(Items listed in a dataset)
Start of Block
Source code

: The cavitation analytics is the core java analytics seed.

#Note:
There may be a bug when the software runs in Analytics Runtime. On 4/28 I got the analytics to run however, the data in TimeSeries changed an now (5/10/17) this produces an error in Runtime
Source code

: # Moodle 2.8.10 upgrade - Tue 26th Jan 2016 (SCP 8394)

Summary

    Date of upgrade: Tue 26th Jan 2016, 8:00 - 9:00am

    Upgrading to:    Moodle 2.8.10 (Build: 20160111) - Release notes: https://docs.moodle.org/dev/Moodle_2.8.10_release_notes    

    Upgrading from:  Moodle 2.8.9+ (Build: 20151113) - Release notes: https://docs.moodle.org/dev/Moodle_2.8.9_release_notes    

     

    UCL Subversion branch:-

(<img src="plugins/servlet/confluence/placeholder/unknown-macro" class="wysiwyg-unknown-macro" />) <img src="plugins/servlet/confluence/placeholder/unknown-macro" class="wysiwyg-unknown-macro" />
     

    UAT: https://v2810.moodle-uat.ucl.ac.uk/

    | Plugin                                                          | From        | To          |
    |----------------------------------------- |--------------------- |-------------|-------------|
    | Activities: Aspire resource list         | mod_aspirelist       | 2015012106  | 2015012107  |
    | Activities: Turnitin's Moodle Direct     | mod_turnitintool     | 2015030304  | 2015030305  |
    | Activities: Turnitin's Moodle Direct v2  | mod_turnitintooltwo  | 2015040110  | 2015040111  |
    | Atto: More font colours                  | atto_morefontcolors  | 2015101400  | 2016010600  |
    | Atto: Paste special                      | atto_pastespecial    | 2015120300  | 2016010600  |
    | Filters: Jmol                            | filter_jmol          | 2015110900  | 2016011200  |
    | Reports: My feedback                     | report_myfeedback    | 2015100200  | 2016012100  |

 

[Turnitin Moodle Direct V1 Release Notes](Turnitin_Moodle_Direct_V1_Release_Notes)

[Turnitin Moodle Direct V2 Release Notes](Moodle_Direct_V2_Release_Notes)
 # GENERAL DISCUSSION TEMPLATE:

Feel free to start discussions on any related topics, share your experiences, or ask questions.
End of Block
*WORK TASK*
Report the number of lines in the entries that hold the word "Build". Nothing else is wanted.

*RESULT FOR THIS EXERCISE*
2